REQUIRED WORK:
Output the number of lines in the material below containing "distributed" and nothing more.

RECORDED INFORMATION:
..........
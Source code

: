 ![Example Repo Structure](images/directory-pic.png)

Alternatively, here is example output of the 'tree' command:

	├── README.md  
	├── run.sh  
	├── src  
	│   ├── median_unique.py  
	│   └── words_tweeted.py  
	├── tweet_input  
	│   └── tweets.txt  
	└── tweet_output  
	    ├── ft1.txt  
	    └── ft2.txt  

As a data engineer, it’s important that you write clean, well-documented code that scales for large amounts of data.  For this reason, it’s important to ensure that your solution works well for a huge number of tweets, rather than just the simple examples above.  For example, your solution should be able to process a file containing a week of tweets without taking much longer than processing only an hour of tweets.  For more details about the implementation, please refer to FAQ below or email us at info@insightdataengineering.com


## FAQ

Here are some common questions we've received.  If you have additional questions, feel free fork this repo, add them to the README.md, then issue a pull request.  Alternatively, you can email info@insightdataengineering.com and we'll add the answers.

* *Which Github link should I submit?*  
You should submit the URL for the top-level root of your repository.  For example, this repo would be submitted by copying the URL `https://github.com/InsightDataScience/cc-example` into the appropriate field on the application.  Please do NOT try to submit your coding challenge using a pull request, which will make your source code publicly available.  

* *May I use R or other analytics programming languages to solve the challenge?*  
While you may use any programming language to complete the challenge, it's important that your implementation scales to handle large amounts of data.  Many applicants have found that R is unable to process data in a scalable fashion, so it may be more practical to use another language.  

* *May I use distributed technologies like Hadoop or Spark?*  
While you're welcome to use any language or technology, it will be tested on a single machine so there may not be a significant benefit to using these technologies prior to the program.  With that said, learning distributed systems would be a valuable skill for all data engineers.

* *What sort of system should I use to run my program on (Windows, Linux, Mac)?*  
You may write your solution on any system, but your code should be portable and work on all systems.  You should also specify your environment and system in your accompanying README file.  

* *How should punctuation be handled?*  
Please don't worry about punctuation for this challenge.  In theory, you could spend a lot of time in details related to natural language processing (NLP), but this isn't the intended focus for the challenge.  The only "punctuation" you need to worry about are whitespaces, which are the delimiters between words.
..........
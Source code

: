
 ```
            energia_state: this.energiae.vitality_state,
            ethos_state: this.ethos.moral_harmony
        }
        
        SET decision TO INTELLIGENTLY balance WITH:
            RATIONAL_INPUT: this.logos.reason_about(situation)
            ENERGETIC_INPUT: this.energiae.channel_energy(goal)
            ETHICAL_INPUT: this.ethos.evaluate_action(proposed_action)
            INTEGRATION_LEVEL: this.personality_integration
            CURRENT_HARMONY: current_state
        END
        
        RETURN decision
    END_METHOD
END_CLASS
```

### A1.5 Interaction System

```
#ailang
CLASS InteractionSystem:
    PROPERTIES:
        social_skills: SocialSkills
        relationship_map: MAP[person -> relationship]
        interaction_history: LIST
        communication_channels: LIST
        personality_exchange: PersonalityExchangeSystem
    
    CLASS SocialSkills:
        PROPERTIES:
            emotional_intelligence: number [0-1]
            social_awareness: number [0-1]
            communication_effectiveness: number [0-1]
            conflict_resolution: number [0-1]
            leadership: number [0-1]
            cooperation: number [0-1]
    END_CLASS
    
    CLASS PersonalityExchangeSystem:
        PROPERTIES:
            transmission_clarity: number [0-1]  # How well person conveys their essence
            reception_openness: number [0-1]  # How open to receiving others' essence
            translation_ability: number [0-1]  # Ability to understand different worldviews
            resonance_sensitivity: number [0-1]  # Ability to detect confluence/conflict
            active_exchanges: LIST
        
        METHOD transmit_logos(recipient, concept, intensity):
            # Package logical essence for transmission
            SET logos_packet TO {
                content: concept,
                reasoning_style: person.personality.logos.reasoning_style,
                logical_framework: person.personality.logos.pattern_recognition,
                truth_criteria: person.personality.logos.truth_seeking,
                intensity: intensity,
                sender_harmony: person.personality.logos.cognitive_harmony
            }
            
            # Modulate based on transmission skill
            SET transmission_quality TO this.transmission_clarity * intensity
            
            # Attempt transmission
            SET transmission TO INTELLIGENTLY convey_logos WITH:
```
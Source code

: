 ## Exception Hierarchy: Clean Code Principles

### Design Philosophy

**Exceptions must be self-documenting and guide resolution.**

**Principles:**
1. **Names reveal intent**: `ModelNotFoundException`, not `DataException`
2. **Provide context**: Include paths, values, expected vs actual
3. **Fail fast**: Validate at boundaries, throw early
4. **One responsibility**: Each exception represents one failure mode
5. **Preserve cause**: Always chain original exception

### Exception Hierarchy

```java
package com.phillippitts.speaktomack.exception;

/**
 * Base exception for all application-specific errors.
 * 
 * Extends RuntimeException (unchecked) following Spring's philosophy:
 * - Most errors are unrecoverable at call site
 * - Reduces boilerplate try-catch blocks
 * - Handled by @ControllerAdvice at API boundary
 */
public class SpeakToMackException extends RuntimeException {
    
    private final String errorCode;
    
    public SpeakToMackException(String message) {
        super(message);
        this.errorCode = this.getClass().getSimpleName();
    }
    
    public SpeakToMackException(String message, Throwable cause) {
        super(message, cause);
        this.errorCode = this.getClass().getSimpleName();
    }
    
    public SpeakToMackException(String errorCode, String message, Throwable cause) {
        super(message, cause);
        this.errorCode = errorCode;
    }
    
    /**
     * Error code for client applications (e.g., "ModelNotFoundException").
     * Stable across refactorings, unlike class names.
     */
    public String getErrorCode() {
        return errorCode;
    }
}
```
..........
EXPECTED OUTPUT:
2